▸ WHAT NEEDS TO BE DONE
Please report every line of the listing below that has the word "found" in it.

── EXTRACTED RECORDS ──

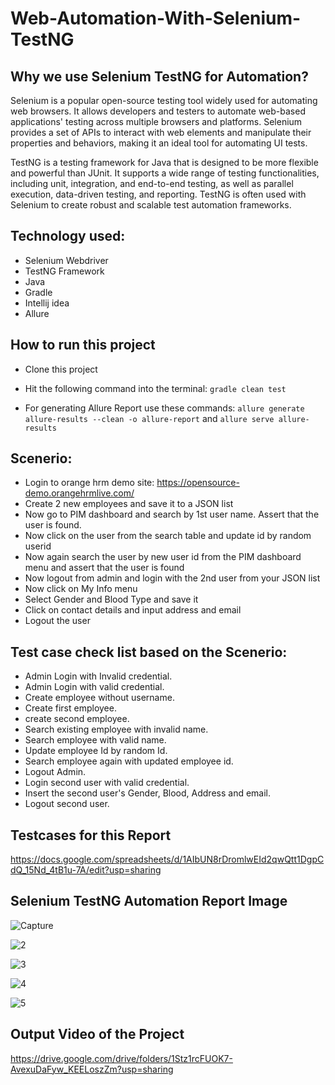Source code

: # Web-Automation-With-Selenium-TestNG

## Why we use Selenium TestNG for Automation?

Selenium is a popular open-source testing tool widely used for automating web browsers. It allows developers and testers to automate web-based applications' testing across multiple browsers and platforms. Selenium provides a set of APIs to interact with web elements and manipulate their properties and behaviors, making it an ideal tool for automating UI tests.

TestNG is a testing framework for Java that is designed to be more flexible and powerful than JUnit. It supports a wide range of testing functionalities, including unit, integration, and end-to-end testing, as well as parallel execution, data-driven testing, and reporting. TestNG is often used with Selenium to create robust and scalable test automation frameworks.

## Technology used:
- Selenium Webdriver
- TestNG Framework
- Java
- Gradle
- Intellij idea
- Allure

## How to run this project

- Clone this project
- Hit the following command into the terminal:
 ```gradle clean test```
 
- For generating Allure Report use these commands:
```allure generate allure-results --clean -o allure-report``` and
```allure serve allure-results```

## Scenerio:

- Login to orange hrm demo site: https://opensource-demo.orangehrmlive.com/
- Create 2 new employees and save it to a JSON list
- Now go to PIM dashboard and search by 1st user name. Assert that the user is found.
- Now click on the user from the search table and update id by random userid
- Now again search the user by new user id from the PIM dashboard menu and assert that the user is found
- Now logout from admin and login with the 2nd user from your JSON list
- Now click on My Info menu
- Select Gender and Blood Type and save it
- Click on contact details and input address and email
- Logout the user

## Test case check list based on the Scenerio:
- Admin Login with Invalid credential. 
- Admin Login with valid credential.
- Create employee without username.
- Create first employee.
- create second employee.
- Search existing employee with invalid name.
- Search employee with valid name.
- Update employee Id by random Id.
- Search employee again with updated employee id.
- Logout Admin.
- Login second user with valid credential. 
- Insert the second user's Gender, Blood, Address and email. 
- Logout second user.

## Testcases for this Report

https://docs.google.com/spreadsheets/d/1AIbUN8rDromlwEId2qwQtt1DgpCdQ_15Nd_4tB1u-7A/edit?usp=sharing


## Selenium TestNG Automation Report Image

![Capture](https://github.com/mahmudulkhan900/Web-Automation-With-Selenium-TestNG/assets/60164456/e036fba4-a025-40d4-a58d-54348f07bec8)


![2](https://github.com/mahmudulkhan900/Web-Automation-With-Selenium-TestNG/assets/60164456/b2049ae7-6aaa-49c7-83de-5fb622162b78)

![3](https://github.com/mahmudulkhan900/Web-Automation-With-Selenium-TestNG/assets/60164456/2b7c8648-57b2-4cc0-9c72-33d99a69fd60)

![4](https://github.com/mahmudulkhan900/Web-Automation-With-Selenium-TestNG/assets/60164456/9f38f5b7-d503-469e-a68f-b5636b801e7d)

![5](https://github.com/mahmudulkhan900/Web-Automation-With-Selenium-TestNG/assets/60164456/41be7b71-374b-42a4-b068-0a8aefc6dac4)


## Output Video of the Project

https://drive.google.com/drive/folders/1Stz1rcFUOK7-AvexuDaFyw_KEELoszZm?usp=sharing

───

▸ EXERCISE SOLUTION
- Now go to PIM dashboard and search by 1st user name. Assert that the user is found.
- Now again search the user by new user id from the PIM dashboard menu and assert that the user is found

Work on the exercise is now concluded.